Chaque année, entre 40.000 hectares et 60.000 hectares disparaissent sous le béton

Autre raté, pointé par le rapport : la lutte contre l’artificialisation des sols. « La France se singularise en Europe occidentale par un rythme élevé de consommation d’espaces non artificialisés », notent-ils. Chaque année, entre 40.000 hectares et 60.000 hectares (de quatre à six fois Paris) disparaissent sous le béton. Pour le Cese, « les espaces naturels, agricoles et forestiers apparaissent souvent comme une variable d’ajustement de l’extension urbaine et non comme des espaces à protéger et valoriser ». En cause, notamment, des outils réglementaires qui « tendent souvent à amplifier » le phénomène. Les différents documents de planification de l’urbanisme – Sraddet régionaux, Scot ou PLU« ne comportent aucune disposition chiffrée et contraignante en matière d’artificialisation ». Résultat, les velléités d’attractivité économique et de compétitivité entre territoires prennent le dessus, au détriment de l’environnement. Les dispositifs fiscaux ne poussent pas non plus à la sobriété foncière : « La fiscalité applicable au foncier non bâti incite les propriétaires à vendre [leurs parcelles] comme terrains à bâtir au lieu de les maintenir naturels ou agricoles avec de nombreuses fonctions écologiques ».

Des tiaré, à Tahiti. Les Outre-mer hébergent 80 % de la biodiversité française.
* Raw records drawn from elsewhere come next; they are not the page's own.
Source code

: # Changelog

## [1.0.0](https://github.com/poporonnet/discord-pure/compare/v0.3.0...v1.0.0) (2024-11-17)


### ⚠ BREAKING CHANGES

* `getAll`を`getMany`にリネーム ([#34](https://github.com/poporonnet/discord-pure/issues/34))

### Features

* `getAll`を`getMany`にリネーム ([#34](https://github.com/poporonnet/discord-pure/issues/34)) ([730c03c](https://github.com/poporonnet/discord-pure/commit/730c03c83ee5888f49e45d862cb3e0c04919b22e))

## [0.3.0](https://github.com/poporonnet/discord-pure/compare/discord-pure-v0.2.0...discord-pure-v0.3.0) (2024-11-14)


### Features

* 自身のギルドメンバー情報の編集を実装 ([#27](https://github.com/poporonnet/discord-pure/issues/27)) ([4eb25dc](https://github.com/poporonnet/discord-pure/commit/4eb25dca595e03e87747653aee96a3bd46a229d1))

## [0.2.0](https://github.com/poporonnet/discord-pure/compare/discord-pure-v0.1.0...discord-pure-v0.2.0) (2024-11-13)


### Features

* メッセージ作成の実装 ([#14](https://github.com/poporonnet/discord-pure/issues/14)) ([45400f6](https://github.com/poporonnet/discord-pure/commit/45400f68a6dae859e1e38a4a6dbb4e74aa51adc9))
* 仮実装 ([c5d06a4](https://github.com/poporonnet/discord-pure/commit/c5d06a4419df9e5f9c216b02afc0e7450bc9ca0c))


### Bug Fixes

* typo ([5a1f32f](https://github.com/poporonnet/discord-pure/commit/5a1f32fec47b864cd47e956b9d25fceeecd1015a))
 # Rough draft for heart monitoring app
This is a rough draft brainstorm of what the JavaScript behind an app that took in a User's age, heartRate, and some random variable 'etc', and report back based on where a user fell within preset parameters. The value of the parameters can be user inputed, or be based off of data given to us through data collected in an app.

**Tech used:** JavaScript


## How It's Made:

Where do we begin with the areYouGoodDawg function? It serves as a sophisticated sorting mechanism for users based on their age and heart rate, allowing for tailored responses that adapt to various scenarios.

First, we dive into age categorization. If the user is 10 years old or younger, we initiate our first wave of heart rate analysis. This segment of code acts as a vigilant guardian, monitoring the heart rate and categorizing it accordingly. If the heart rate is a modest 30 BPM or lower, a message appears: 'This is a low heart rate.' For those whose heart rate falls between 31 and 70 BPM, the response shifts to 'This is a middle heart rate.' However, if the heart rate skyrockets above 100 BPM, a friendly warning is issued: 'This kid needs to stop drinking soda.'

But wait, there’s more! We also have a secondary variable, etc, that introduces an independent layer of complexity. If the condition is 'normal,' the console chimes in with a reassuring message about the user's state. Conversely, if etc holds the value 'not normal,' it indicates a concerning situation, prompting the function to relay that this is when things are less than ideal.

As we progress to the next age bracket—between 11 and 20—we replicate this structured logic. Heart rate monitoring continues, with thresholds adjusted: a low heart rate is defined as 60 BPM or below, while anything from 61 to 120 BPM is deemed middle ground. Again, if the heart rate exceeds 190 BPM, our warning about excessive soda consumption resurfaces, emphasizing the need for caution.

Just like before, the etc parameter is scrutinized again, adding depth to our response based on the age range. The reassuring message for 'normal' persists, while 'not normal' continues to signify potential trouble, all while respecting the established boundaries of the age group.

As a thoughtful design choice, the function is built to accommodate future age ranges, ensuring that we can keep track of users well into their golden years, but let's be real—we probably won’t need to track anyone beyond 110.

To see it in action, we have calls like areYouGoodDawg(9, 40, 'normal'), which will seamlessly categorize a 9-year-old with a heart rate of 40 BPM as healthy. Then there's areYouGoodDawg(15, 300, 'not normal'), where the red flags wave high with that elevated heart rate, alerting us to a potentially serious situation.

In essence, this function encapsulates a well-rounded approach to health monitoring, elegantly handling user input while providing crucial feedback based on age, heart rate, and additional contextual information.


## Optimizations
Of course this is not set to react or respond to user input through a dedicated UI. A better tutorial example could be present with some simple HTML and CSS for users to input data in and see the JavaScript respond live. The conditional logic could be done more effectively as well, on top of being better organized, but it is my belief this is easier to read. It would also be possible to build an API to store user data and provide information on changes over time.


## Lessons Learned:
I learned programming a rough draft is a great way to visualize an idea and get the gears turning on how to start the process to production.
Absence de volonté politique, manque de moyens et de connaissances, mauvaise cohérence entre les outils réglementaires et fiscaux… Il n’en faut pas plus pour qu’une loi ambitieuse ne devienne une coquille vide. « Un texte de cette ampleur nécessite du temps pour sa mise en place, résume Pascal Férey, l’autre auteur de l’avis. Mais quand on a le feu dans la boutique et qu’on ne sort pas les extincteurs les plus appropriés, il devient impossible d’éteindre les flammes. Et le gouvernement n’a pas fait de choix stratégiques, il n’a pas rendu d’arbitrages permettant de prioriser, de prendre les mesures les plus urgentes. » Le constat est particulièrement criant dans les Outre-mer qui hébergent 80 % de la biodiversité française. La loi de 2016 prévoyait de protéger 55.000 hectares de mangrove d’ici à 2020, de protéger 75 % des récifs coralliens d’ici à 2021 et de mettre en place un réseau d’aires protégées. Rien de tout ceci n’a eu lieu : pour les mangroves comme pour les récifs, les objectifs n’ont pu être atteints « faute d’effectifs de police de l’environnement ». Quant aux aires protégées, « l’expérimentation n’a pas été initiée et semble avoir disparu de l’ordre du jour ».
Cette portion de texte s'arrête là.